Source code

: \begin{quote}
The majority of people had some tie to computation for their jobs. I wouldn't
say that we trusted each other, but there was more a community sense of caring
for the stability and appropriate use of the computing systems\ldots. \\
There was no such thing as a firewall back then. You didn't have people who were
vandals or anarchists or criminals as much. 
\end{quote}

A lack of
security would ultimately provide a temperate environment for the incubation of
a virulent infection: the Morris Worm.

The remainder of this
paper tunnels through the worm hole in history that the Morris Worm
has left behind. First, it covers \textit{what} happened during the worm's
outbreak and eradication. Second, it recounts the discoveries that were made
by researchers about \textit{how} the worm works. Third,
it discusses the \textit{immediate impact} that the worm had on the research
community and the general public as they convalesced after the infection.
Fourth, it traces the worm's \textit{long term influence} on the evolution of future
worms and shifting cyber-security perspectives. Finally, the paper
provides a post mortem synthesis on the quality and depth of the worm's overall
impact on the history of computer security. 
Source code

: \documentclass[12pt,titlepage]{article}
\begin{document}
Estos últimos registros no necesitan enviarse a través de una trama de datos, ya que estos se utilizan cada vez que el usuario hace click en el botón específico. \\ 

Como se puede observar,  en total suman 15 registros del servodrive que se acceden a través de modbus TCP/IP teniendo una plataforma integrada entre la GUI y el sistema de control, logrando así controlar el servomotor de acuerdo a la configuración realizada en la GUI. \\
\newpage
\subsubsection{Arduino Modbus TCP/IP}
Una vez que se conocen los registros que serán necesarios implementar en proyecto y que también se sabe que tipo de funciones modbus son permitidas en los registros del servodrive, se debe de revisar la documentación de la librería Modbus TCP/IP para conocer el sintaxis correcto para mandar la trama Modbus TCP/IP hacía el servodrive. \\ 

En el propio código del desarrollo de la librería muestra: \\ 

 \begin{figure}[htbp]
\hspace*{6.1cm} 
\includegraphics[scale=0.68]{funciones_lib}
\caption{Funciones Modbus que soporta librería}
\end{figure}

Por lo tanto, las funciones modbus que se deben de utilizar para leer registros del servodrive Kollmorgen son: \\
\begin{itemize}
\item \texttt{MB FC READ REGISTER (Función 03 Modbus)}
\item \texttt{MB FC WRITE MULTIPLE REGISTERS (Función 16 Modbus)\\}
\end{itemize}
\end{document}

(INSTRUCTIONS FOR THE TASK):
In the records above, find the line containing "There was no" and restate word for word every line from the first through that one.

(OUTPUT):
Source code

: \begin{quote}
The majority of people had some tie to computation for their jobs. I wouldn't
say that we trusted each other, but there was more a community sense of caring
for the stability and appropriate use of the computing systems\ldots. \\
There was no such thing as a firewall back then. You didn't have people who were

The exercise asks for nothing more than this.